§ **EXERCISE AIM**: Among the records below, find the lines that contain "speedColor" and copy each of them.

Records excerpted from a collection:
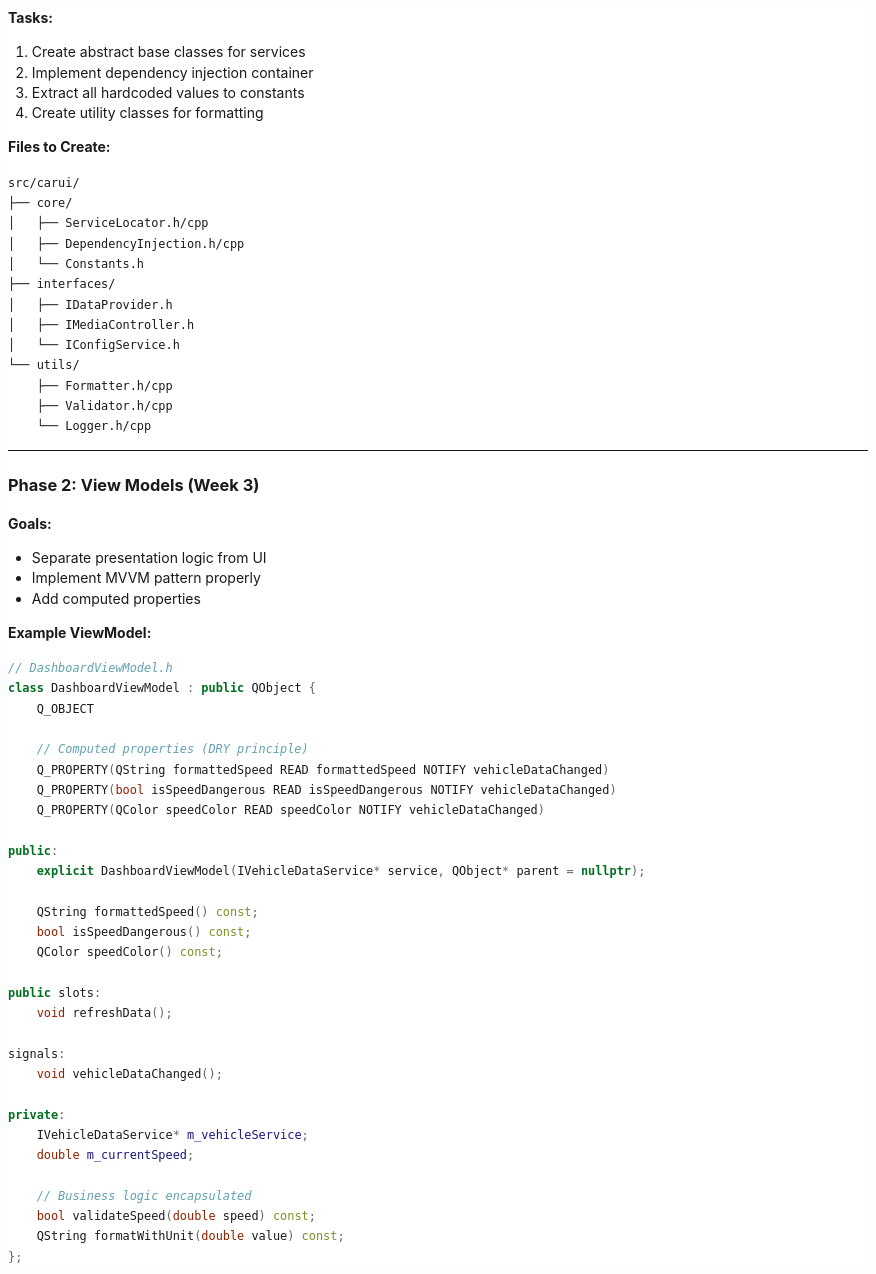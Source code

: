 **Tasks:**
1. Create abstract base classes for services
2. Implement dependency injection container
3. Extract all hardcoded values to constants
4. Create utility classes for formatting

**Files to Create:**
```
src/carui/
├── core/
│   ├── ServiceLocator.h/cpp
│   ├── DependencyInjection.h/cpp
│   └── Constants.h
├── interfaces/
│   ├── IDataProvider.h
│   ├── IMediaController.h
│   └── IConfigService.h
└── utils/
    ├── Formatter.h/cpp
    ├── Validator.h/cpp
    └── Logger.h/cpp
```

---

### Phase 2: View Models (Week 3)

**Goals:**
- Separate presentation logic from UI
- Implement MVVM pattern properly
- Add computed properties

**Example ViewModel:**
```cpp
// DashboardViewModel.h
class DashboardViewModel : public QObject {
    Q_OBJECT
    
    // Computed properties (DRY principle)
    Q_PROPERTY(QString formattedSpeed READ formattedSpeed NOTIFY vehicleDataChanged)
    Q_PROPERTY(bool isSpeedDangerous READ isSpeedDangerous NOTIFY vehicleDataChanged)
    Q_PROPERTY(QColor speedColor READ speedColor NOTIFY vehicleDataChanged)
    
public:
    explicit DashboardViewModel(IVehicleDataService* service, QObject* parent = nullptr);
    
    QString formattedSpeed() const;
    bool isSpeedDangerous() const;
    QColor speedColor() const;
    
public slots:
    void refreshData();
    
signals:
    void vehicleDataChanged();
    
private:
    IVehicleDataService* m_vehicleService;
    double m_currentSpeed;
    
    // Business logic encapsulated
    bool validateSpeed(double speed) const;
    QString formatWithUnit(double value) const;
};
```
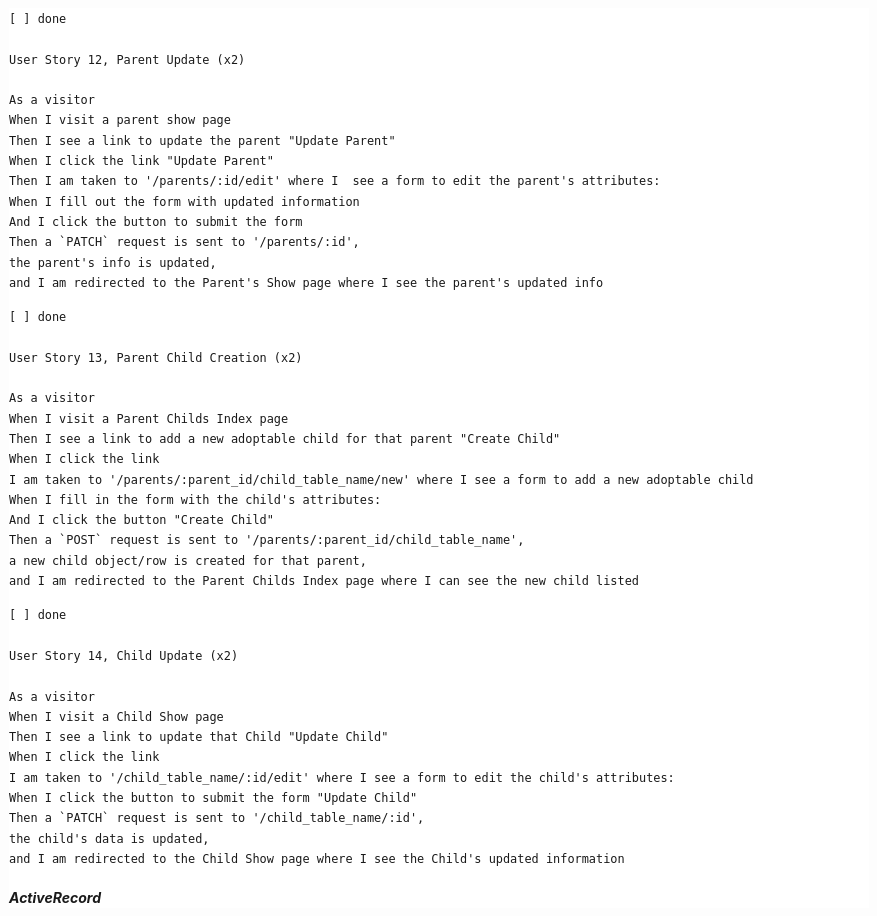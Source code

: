 
```
[ ] done

User Story 12, Parent Update (x2)

As a visitor
When I visit a parent show page
Then I see a link to update the parent "Update Parent"
When I click the link "Update Parent"
Then I am taken to '/parents/:id/edit' where I  see a form to edit the parent's attributes:
When I fill out the form with updated information
And I click the button to submit the form
Then a `PATCH` request is sent to '/parents/:id',
the parent's info is updated,
and I am redirected to the Parent's Show page where I see the parent's updated info
```

```
[ ] done

User Story 13, Parent Child Creation (x2)

As a visitor
When I visit a Parent Childs Index page
Then I see a link to add a new adoptable child for that parent "Create Child"
When I click the link
I am taken to '/parents/:parent_id/child_table_name/new' where I see a form to add a new adoptable child
When I fill in the form with the child's attributes:
And I click the button "Create Child"
Then a `POST` request is sent to '/parents/:parent_id/child_table_name',
a new child object/row is created for that parent,
and I am redirected to the Parent Childs Index page where I can see the new child listed
```

```
[ ] done

User Story 14, Child Update (x2)

As a visitor
When I visit a Child Show page
Then I see a link to update that Child "Update Child"
When I click the link
I am taken to '/child_table_name/:id/edit' where I see a form to edit the child's attributes:
When I click the button to submit the form "Update Child"
Then a `PATCH` request is sent to '/child_table_name/:id',
the child's data is updated,
and I am redirected to the Child Show page where I see the Child's updated information
```

##### ActiveRecord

§ **ANSWER TO THIS EXERCISE**:
    Q_PROPERTY(QColor speedColor READ speedColor NOTIFY vehicleDataChanged)
    QColor speedColor() const;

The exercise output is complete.